Unknown Killers Mutilate City's Beautiful Women

ByABC News
August 12, 2006, 7:28 PM

JUAREZ, Mexico, Aug. 12, 2006 — -- Norma Andrade used to pick up her daughter after work at an appliance factory, but one night in 2001 she couldn't make it.

Seventeen-year-old Lillia was last seen alive crossing the street headed for the bus.

"I reported it to the police," Andrade said. "They told me she'd probably gotten back with her boyfriend."

Lillia's body was found eight days later, strangled and mutilated.

In 1998, Esther Luna's 15-year-old daughter Brenda disappeared.

"The police said maybe she's with her boyfriend, or lazy," Luna said.

Brenda's body was found beaten, raped and stabbed.

Another woman's daughter was last seen getting on a bus. Another's was 16, raped and killed. Another's was found dead with her head skinned.

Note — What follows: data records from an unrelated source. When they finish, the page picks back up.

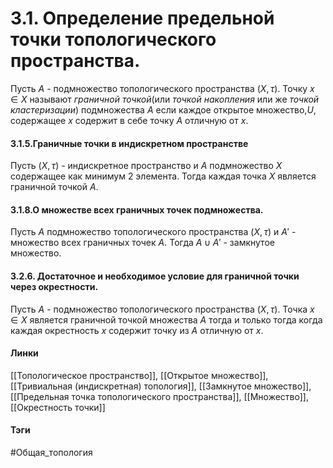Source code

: # 3.1. Определение предельной точки топологического пространства.
Пусть $A$ - подмножество топологического пространства $(X,\tau)$. Точку $x\in X$ называют *граничной точкой*(или *точкой накопления* или же *точкой кластеризации*) подмножества $A$ если каждое открытое множество,$U$, содержащее $x$ содержит в себе точку $A$ отличную от $x$.

#### 3.1.5.Граничные точки в индискретном пространстве
Пусть $(X,\tau)$ - индискретное пространство и $A$ подмножество $X$ содержащее как минимум 2 элемента. Тогда каждая точка $X$ является граничной точкой $A$.

#### 3.1.8.О множестве всех граничных точек подмножества.
Пусть $A$ подмножество топологического пространства $(X,\tau)$ и $A'$ - множество всех граничных точек $A$. Тогда $A\cup A'$ - замкнутое множество.

#### 3.2.6. Достаточное и необходимое условие для граничной точки через окрестности.
Пусть $A$ - подмножество топологического пространства $(X,\tau)$. Точка $x\in X$ является граничной точкой множества $A$ тогда и только тогда когда каждая окрестность $x$ содержит точку из $A$ отличную от $x$.

#### Линки 
[[Топологическое пространство]],
[[Открытое множество]],
[[Тривиальная (индискретная) топология]],
[[Замкнутое множество]],
[[Предельная точка топологического пространства]],
[[Множество]],
[[Окрестность точки]]
#### Тэги 
 #Общая_топология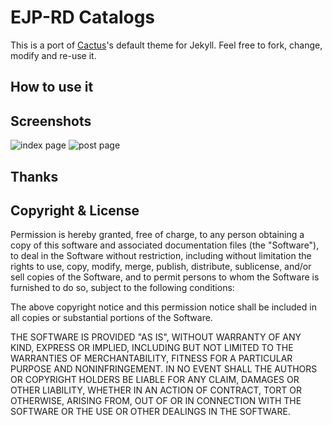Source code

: # EJP-RD Catalogs

This is a port of [Cactus](https://github.com/koenbok/Cactus)'s default theme for Jekyll.
Feel free to fork, change, modify and re-use it.

## How to use it



## Screenshots

![index page](https://raw.githubusercontent.com/)
![post page](https://raw.githubusercontent.com/)


## Thanks


## Copyright & License


Permission is hereby granted, free of charge, to any person obtaining a copy
of this software and associated documentation files (the "Software"), to deal
in the Software without restriction, including without limitation the rights
to use, copy, modify, merge, publish, distribute, sublicense, and/or sell
copies of the Software, and to permit persons to whom the Software is
furnished to do so, subject to the following conditions:

The above copyright notice and this permission notice shall be included in all
copies or substantial portions of the Software.

THE SOFTWARE IS PROVIDED "AS IS", WITHOUT WARRANTY OF ANY KIND, EXPRESS OR
IMPLIED, INCLUDING BUT NOT LIMITED TO THE WARRANTIES OF MERCHANTABILITY,
FITNESS FOR A PARTICULAR PURPOSE AND NONINFRINGEMENT. IN NO EVENT SHALL THE
AUTHORS OR COPYRIGHT HOLDERS BE LIABLE FOR ANY CLAIM, DAMAGES OR OTHER
LIABILITY, WHETHER IN AN ACTION OF CONTRACT, TORT OR OTHERWISE, ARISING FROM,
OUT OF OR IN CONNECTION WITH THE SOFTWARE OR THE USE OR OTHER DEALINGS IN THE
SOFTWARE.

Since 1993, there have been almost 400 murders of women in Juarez. At least 90 were similar -- young factory workers, their bodies dumped in fields or the desert, sometimes in groups.

Actress and Mexican native Salma Hayek is one of the voices calling for action in Juarez. ABC News sat down with her this week to talk about her efforts to raise money for victims' families and get U.S. law enforcement more involved.

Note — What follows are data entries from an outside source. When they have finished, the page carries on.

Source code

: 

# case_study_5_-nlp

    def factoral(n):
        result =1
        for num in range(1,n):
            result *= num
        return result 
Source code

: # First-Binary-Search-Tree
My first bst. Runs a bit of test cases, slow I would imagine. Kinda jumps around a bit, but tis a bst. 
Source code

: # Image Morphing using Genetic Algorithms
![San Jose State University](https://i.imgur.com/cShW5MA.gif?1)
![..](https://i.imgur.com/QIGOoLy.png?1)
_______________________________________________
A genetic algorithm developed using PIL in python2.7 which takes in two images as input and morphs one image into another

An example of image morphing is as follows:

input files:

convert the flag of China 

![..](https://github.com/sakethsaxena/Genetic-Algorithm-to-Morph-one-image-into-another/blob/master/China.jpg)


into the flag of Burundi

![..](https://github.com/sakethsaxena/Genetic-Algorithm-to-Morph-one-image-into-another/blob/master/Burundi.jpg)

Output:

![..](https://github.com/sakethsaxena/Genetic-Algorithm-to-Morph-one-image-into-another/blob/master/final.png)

"They're not just killing women," Hayek said. "They are taking girls that are both 15 to 22 years old. They're all pretty. And they are mutilating them, raping them and burning them. And then, whenever they wish, they throw the pieces in the desert."

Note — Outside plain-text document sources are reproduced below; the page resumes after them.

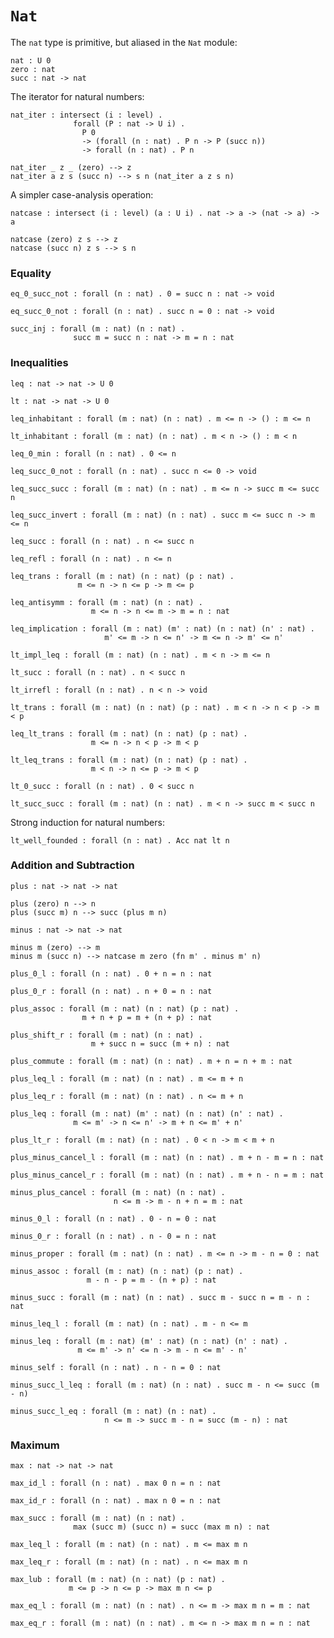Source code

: # `Nat`

The `nat` type is primitive, but aliased in the `Nat` module:

    nat : U 0
    zero : nat
    succ : nat -> nat

The iterator for natural numbers:

    nat_iter : intersect (i : level) .
                  forall (P : nat -> U i) .
                    P 0
                    -> (forall (n : nat) . P n -> P (succ n))
                    -> forall (n : nat) . P n

    nat_iter _ z _ (zero) --> z
    nat_iter a z s (succ n) --> s n (nat_iter a z s n)

A simpler case-analysis operation:

    natcase : intersect (i : level) (a : U i) . nat -> a -> (nat -> a) -> a

    natcase (zero) z s --> z
    natcase (succ n) z s --> s n


### Equality

    eq_0_succ_not : forall (n : nat) . 0 = succ n : nat -> void

    eq_succ_0_not : forall (n : nat) . succ n = 0 : nat -> void

    succ_inj : forall (m : nat) (n : nat) .
                  succ m = succ n : nat -> m = n : nat


### Inequalities

    leq : nat -> nat -> U 0

    lt : nat -> nat -> U 0

    leq_inhabitant : forall (m : nat) (n : nat) . m <= n -> () : m <= n

    lt_inhabitant : forall (m : nat) (n : nat) . m < n -> () : m < n

    leq_0_min : forall (n : nat) . 0 <= n

    leq_succ_0_not : forall (n : nat) . succ n <= 0 -> void

    leq_succ_succ : forall (m : nat) (n : nat) . m <= n -> succ m <= succ n

    leq_succ_invert : forall (m : nat) (n : nat) . succ m <= succ n -> m <= n

    leq_succ : forall (n : nat) . n <= succ n

    leq_refl : forall (n : nat) . n <= n

    leq_trans : forall (m : nat) (n : nat) (p : nat) .
                   m <= n -> n <= p -> m <= p

    leq_antisymm : forall (m : nat) (n : nat) .
                      m <= n -> n <= m -> m = n : nat

    leq_implication : forall (m : nat) (m' : nat) (n : nat) (n' : nat) .
                         m' <= m -> n <= n' -> m <= n -> m' <= n'

    lt_impl_leq : forall (m : nat) (n : nat) . m < n -> m <= n

    lt_succ : forall (n : nat) . n < succ n

    lt_irrefl : forall (n : nat) . n < n -> void

    lt_trans : forall (m : nat) (n : nat) (p : nat) . m < n -> n < p -> m < p

    leq_lt_trans : forall (m : nat) (n : nat) (p : nat) .
                      m <= n -> n < p -> m < p

    lt_leq_trans : forall (m : nat) (n : nat) (p : nat) .
                      m < n -> n <= p -> m < p

    lt_0_succ : forall (n : nat) . 0 < succ n

    lt_succ_succ : forall (m : nat) (n : nat) . m < n -> succ m < succ n

Strong induction for natural numbers:

    lt_well_founded : forall (n : nat) . Acc nat lt n


### Addition and Subtraction

    plus : nat -> nat -> nat

    plus (zero) n --> n
    plus (succ m) n --> succ (plus m n)

    minus : nat -> nat -> nat

    minus m (zero) --> m
    minus m (succ n) --> natcase m zero (fn m' . minus m' n)

    plus_0_l : forall (n : nat) . 0 + n = n : nat

    plus_0_r : forall (n : nat) . n + 0 = n : nat

    plus_assoc : forall (m : nat) (n : nat) (p : nat) .
                    m + n + p = m + (n + p) : nat

    plus_shift_r : forall (m : nat) (n : nat) .
                      m + succ n = succ (m + n) : nat

    plus_commute : forall (m : nat) (n : nat) . m + n = n + m : nat

    plus_leq_l : forall (m : nat) (n : nat) . m <= m + n

    plus_leq_r : forall (m : nat) (n : nat) . n <= m + n

    plus_leq : forall (m : nat) (m' : nat) (n : nat) (n' : nat) .
                  m <= m' -> n <= n' -> m + n <= m' + n'

    plus_lt_r : forall (m : nat) (n : nat) . 0 < n -> m < m + n

    plus_minus_cancel_l : forall (m : nat) (n : nat) . m + n - m = n : nat

    plus_minus_cancel_r : forall (m : nat) (n : nat) . m + n - n = m : nat

    minus_plus_cancel : forall (m : nat) (n : nat) .
                           n <= m -> m - n + n = m : nat

    minus_0_l : forall (n : nat) . 0 - n = 0 : nat

    minus_0_r : forall (n : nat) . n - 0 = n : nat

    minus_proper : forall (m : nat) (n : nat) . m <= n -> m - n = 0 : nat

    minus_assoc : forall (m : nat) (n : nat) (p : nat) .
                     m - n - p = m - (n + p) : nat

    minus_succ : forall (m : nat) (n : nat) . succ m - succ n = m - n : nat

    minus_leq_l : forall (m : nat) (n : nat) . m - n <= m

    minus_leq : forall (m : nat) (m' : nat) (n : nat) (n' : nat) .
                   m <= m' -> n' <= n -> m - n <= m' - n'

    minus_self : forall (n : nat) . n - n = 0 : nat

    minus_succ_l_leq : forall (m : nat) (n : nat) . succ m - n <= succ (m - n)

    minus_succ_l_eq : forall (m : nat) (n : nat) .
                         n <= m -> succ m - n = succ (m - n) : nat


### Maximum

    max : nat -> nat -> nat

    max_id_l : forall (n : nat) . max 0 n = n : nat

    max_id_r : forall (n : nat) . max n 0 = n : nat

    max_succ : forall (m : nat) (n : nat) .
                  max (succ m) (succ n) = succ (max m n) : nat

    max_leq_l : forall (m : nat) (n : nat) . m <= max m n

    max_leq_r : forall (m : nat) (n : nat) . n <= max m n

    max_lub : forall (m : nat) (n : nat) (p : nat) .
                 m <= p -> n <= p -> max m n <= p

    max_eq_l : forall (m : nat) (n : nat) . n <= m -> max m n = m : nat

    max_eq_r : forall (m : nat) (n : nat) . m <= n -> max m n = n : nat
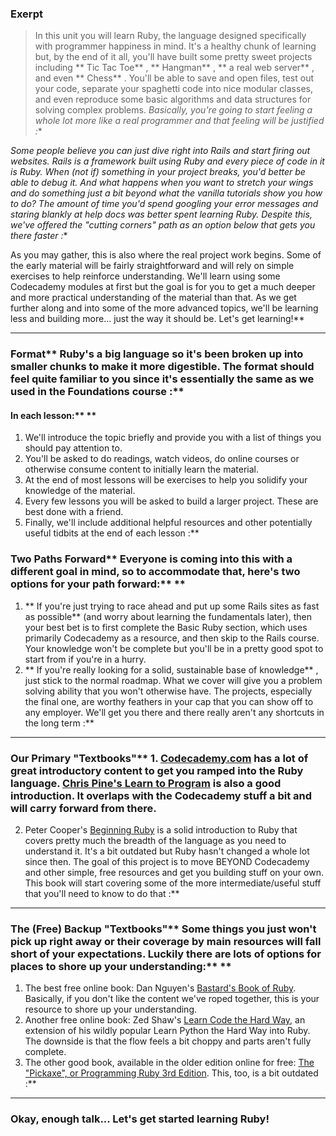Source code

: ### Exerpt
>In this unit you will learn Ruby, the language designed specifically with programmer happiness in mind.  It's a healthy chunk of learning but, by the end of it all, you'll have built some pretty sweet projects including ** Tic Tac Toe** , ** Hangman** , ** a real web server** , and even ** Chess** .  You'll be able to save and open files, test out your code, separate your spaghetti code into nice modular classes, and even reproduce some basic algorithms and data structures for solving complex problems.  *Basically, you're going to start feeling a whole lot more like a real programmer and that feeling will be justified :**



*Some people believe you can just dive right into Rails and start firing out websites.  Rails is a framework built using Ruby and every piece of code in it is Ruby.  When (not *if*) something in your project breaks, you'd better be able to debug it.  And what happens when you want to stretch your wings and do something just a bit beyond what the vanilla tutorials show you how to do?  The amount of time you'd spend googling your error messages and staring blankly at help docs was better spent learning Ruby.  Despite this, we've offered the "cutting corners" path as an option below that gets you there faster :**

As you may gather, this is also where the real project work begins.  Some of the early material will be fairly straightforward and will rely on simple exercises to help reinforce understanding.  We'll learn using some Codecademy modules at first but the goal is for you to get a much deeper and more practical understanding of the material than that.  As we get further along and into some of the more advanced topics, we'll be learning less and building more... just the way it should be.   Let's get learning!** 

---


### Format** Ruby's a big language so it's been broken up into smaller chunks to make it more digestible.  The format should feel quite familiar to you since it's essentially the same as we used in the Foundations course :**


####  In each lesson:** ** 
1. We'll introduce the topic briefly and provide you with a list of things you should pay attention to.
1. You'll be asked to do readings, watch videos, do online courses or otherwise consume content to initially learn the material.
2. At the end of most lessons will be exercises to help you solidify your knowledge of the material.
3. Every few lessons you will be asked to build a larger project.  These are best done with a friend.
2. Finally, we'll include additional helpful resources and other potentially useful tidbits at the end of each lesson :**


### Two Paths Forward** Everyone is coming into this with a different goal in mind, so to accommodate that, here's two options for your path forward:** ** 
1. ** If you're just trying to race ahead and put up some Rails sites as fast as possible**  (and worry about learning the fundamentals later), then your best bet is to first complete the Basic Ruby section, which uses primarily Codecademy as a resource, and then skip to the Rails course.  Your knowledge won't be complete but you'll be in a pretty good spot to start from if you're in a hurry.
2. ** If you're really looking for a solid, sustainable base of knowledge** , just stick to the normal roadmap.  What we cover will give you a problem solving ability that you won't otherwise have.  The projects, especially the final one, are worthy feathers in your cap that you can show off to any employer.  We'll get you there and there really aren't any shortcuts in the long term :**



---


### Our Primary "Textbooks"** 1. [Codecademy.com](https://www.codecademy.com/catalog/language/ruby) has a lot of great introductory content to get you ramped into the Ruby language.  [Chris Pine's Learn to Program](http://pine.fm/LearnToProgram/) is also a good introduction. It overlaps with the Codecademy stuff a bit and will carry forward from there.
2. Peter Cooper's [Beginning Ruby](https://www.amazon.co.uk/Beginning-Ruby-Professional-Peter-Cooper/dp/1484212797) is a solid introduction to Ruby that covers pretty much the breadth of the language as you need to understand it. It's a bit outdated but Ruby hasn't changed a whole lot since then.  The goal of this project is to move BEYOND Codecademy and other simple, free resources and get you building stuff on your own.  This book will start covering some of the more intermediate/useful stuff that you'll need to know to do that :**



---


### The (Free) Backup "Textbooks"** Some things you just won't pick up right away or their coverage by main resources will fall short of your expectations.  Luckily there are lots of options for places to shore up your understanding:** ** 
1. The best free online book: Dan Nguyen's [Bastard's Book of Ruby](http://ruby.bastardsbook.com/).  Basically, if you don't like the content we've roped together, this is your resource to shore up your understanding.
1. Another free online book: Zed Shaw's [Learn Code the Hard Way](https://learnrubythehardway.org/book/), an extension of his wildly popular Learn Python the Hard Way into Ruby.  The downside is that the flow feels a bit choppy and parts aren't fully complete.
2. The other good book, available in the older edition online for free: [The "Pickaxe", or Programming Ruby 3rd Edition](https://pragprog.com/book/ruby4/programming-ruby-1-9-2-0).  This, too, is a bit outdated :**



---


### Okay, enough talk... Let's get started learning Ruby!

Investigations have seemed so incompetent to some of the victims' mothers that some believe the police actually may have been involved.

"The police is completely involved in this, and that's why we don't see anything go forward," said one mother, Vicki Cavrero.

Pink crosses at the city's southern entrance and painted on utility poles are reminders that the murders remain unsolved.